THE TASK
Would you restate the entries below word for word, starting at the first line and ending with the one that has "--> A callback"?

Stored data

-- Opening Marker --

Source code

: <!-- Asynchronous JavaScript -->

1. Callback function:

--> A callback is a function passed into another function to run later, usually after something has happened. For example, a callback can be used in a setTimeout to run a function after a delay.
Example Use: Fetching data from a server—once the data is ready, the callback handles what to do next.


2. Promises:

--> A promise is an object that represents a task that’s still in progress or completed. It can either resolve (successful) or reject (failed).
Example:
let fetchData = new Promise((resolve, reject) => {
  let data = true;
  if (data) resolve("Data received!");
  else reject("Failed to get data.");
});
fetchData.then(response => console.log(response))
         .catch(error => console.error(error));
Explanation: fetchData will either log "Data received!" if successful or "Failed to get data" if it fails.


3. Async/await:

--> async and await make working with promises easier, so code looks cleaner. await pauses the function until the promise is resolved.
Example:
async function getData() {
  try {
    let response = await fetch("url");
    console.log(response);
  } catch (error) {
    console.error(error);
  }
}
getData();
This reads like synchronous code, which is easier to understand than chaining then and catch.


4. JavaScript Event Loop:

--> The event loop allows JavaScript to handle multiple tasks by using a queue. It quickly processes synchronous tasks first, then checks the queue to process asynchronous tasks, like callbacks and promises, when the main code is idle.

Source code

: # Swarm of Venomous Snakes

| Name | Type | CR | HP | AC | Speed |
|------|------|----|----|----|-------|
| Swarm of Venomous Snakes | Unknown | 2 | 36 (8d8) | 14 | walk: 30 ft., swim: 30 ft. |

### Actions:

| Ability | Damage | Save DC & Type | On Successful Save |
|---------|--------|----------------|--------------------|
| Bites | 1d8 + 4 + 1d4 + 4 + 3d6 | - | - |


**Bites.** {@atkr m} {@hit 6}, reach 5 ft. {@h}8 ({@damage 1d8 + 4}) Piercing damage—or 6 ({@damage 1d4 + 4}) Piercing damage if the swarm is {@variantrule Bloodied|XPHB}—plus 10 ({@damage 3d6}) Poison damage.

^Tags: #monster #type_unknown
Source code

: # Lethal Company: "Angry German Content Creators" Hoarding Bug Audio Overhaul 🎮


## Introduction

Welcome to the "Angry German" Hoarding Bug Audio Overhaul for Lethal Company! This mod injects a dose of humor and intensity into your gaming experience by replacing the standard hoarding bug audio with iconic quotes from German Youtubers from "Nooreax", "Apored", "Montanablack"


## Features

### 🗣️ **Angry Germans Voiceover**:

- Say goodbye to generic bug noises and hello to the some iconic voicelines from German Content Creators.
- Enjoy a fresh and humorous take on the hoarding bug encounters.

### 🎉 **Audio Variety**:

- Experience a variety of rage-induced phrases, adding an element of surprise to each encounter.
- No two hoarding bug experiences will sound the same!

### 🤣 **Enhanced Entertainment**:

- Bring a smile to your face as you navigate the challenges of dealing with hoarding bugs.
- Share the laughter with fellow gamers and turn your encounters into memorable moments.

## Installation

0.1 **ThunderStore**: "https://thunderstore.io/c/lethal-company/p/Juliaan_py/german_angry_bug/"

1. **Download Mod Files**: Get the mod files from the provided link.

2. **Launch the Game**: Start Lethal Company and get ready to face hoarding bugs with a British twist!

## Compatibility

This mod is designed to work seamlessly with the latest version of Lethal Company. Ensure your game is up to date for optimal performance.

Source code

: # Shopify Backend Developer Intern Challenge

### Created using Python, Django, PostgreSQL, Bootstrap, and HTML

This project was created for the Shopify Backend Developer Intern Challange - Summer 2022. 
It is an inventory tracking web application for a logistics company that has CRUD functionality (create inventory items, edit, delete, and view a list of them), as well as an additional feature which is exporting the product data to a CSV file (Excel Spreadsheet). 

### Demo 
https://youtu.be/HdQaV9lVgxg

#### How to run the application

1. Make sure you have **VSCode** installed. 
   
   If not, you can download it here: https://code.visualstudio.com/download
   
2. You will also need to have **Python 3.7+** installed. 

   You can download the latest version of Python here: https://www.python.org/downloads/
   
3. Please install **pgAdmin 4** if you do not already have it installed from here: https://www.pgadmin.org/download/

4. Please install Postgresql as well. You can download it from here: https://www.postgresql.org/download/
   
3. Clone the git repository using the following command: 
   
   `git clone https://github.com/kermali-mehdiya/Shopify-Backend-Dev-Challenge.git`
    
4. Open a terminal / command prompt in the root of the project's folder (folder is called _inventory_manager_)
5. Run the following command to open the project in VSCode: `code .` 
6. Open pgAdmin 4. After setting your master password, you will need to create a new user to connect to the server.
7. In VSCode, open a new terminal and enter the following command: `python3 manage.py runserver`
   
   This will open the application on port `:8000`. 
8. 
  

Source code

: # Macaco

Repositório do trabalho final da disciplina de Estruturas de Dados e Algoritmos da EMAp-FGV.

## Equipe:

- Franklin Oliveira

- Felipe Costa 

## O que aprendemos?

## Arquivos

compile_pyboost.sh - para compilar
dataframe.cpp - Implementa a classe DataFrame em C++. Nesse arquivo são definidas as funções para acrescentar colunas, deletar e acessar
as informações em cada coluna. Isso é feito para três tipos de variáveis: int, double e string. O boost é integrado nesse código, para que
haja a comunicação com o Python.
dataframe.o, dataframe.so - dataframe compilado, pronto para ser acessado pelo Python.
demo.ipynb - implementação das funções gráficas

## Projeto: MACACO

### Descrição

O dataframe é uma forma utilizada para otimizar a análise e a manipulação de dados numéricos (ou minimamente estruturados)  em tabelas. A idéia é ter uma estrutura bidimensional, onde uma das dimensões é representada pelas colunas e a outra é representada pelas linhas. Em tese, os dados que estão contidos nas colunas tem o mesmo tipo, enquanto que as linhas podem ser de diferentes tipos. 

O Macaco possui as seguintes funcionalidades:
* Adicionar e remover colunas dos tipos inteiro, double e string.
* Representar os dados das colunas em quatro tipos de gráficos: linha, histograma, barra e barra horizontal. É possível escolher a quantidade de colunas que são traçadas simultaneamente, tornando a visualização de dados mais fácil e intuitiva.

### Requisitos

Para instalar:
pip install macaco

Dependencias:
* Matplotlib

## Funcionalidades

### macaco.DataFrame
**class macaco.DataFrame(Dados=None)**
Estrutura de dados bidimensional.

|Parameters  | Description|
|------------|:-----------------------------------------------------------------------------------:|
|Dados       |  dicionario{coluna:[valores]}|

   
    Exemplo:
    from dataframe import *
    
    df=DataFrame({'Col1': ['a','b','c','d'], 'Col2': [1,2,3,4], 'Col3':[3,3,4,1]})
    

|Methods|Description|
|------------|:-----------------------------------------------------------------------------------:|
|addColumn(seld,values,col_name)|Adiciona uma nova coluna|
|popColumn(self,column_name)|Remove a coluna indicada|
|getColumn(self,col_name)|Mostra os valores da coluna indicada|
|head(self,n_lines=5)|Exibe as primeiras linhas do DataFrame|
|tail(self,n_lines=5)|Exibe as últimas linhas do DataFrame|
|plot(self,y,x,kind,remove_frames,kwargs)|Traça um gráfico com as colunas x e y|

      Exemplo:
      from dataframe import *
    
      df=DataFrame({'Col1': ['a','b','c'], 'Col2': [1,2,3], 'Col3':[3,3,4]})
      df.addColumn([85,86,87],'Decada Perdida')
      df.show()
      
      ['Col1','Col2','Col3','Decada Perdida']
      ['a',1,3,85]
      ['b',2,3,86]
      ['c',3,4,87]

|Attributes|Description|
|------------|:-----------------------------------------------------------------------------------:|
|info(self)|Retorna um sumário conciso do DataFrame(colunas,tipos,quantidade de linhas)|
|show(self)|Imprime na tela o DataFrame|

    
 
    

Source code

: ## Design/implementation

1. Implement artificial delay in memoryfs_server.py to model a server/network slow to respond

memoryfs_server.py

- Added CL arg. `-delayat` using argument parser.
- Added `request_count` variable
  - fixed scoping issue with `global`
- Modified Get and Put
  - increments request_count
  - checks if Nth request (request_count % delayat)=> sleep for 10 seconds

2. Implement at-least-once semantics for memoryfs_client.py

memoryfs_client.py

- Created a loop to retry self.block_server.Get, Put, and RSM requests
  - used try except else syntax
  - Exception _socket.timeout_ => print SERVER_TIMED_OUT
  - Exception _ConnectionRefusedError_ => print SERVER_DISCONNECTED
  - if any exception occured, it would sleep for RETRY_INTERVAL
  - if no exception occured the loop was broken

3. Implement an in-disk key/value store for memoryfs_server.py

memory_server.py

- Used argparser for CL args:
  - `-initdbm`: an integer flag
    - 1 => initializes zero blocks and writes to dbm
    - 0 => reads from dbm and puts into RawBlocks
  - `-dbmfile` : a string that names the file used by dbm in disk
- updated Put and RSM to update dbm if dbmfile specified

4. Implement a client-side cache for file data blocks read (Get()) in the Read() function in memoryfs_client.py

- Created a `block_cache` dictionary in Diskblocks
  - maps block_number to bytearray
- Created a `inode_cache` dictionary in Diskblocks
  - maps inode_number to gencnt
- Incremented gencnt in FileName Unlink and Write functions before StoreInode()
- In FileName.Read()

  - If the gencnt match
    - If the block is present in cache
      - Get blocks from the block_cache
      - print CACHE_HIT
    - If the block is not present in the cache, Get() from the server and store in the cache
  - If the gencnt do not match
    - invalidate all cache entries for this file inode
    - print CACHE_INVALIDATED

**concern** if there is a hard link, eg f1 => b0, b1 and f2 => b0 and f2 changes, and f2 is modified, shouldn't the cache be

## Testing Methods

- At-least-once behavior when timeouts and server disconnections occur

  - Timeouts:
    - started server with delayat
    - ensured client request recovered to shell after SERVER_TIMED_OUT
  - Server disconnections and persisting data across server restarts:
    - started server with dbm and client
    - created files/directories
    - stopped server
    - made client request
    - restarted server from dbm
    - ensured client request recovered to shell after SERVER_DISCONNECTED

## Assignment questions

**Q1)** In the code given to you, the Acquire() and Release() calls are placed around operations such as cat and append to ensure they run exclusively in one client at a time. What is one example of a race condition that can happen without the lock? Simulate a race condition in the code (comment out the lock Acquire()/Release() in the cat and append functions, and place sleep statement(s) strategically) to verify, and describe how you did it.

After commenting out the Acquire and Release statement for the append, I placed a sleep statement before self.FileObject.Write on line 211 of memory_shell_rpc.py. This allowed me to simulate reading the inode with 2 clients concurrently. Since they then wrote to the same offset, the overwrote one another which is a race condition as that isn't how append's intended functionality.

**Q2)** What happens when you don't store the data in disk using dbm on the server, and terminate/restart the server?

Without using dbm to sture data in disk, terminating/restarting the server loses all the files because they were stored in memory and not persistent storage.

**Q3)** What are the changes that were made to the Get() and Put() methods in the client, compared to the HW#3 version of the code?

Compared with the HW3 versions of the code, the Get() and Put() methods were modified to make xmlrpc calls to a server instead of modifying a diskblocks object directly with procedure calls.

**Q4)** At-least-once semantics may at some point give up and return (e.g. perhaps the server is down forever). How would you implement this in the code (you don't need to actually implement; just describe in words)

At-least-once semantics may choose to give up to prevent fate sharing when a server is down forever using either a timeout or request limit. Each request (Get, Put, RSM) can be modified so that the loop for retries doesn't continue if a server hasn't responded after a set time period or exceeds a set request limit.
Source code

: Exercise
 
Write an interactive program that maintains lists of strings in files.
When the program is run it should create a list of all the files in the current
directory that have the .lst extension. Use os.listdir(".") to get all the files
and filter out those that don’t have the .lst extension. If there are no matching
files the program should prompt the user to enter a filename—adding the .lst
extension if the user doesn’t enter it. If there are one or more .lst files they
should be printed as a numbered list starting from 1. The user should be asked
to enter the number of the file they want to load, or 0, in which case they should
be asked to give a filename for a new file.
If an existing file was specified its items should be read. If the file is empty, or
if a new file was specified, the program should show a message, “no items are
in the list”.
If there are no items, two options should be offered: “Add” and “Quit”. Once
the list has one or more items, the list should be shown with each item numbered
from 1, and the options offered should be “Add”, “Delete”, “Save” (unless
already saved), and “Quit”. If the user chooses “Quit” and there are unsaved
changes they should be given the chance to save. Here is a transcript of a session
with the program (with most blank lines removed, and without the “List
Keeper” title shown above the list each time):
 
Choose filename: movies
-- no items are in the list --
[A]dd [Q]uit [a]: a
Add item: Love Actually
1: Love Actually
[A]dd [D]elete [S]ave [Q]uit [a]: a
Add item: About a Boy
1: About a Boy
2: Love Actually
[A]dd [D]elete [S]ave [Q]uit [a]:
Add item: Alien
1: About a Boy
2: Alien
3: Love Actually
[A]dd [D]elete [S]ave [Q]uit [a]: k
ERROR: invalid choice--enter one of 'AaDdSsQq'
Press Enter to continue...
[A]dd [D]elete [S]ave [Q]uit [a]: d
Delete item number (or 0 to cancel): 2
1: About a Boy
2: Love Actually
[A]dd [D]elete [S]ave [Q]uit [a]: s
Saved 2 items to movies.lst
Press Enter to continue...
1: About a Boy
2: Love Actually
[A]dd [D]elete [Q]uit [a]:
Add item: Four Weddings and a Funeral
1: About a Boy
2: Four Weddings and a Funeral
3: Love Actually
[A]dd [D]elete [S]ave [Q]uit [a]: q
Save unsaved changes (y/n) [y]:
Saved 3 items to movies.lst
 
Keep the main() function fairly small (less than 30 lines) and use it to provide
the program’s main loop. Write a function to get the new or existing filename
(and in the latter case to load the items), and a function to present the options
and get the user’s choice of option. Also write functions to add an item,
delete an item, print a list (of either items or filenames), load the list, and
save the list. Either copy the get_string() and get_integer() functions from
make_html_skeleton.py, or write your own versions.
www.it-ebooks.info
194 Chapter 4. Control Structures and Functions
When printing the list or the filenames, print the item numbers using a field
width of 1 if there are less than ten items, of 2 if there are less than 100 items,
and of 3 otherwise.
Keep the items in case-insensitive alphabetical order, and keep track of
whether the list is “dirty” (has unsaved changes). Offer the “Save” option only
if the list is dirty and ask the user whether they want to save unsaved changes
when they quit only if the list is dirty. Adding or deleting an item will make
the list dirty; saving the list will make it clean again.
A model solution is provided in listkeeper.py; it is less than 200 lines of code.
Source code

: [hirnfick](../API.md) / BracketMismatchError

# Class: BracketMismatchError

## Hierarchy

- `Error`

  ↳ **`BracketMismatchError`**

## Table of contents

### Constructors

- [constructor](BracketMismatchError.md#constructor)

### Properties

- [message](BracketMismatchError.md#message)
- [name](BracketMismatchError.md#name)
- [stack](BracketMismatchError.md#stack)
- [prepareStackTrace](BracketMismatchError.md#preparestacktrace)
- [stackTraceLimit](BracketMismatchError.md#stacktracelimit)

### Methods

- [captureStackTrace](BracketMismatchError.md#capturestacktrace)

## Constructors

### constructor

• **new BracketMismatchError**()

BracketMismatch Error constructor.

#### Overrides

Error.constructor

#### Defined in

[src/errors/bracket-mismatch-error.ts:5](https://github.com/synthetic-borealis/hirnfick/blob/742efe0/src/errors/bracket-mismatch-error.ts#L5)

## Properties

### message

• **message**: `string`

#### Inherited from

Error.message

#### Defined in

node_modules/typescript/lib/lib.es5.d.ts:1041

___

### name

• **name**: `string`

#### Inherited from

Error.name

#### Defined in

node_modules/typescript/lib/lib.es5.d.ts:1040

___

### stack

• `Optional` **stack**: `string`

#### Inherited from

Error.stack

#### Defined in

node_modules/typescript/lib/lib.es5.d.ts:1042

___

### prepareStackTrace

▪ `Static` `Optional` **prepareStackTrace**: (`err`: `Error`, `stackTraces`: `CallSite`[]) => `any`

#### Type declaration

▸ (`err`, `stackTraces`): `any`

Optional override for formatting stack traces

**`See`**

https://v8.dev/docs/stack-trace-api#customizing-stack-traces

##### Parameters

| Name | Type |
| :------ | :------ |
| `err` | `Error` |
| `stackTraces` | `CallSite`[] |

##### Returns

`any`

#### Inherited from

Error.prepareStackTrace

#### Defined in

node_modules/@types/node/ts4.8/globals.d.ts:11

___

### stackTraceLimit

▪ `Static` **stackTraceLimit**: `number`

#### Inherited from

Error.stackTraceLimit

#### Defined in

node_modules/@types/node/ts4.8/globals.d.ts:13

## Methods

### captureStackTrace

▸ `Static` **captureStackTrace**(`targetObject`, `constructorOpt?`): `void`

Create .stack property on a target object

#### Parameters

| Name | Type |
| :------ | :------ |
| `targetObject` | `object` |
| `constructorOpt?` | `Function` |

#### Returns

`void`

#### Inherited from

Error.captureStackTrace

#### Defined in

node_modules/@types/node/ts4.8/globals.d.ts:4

-- Closing Marker --

OUTPUT BELOW
Source code

: <!-- Asynchronous JavaScript -->

1. Callback function:

--> A callback is a function passed into another function to run later, usually after something has happened. For example, a callback can be used in a setTimeout to run a function after a delay.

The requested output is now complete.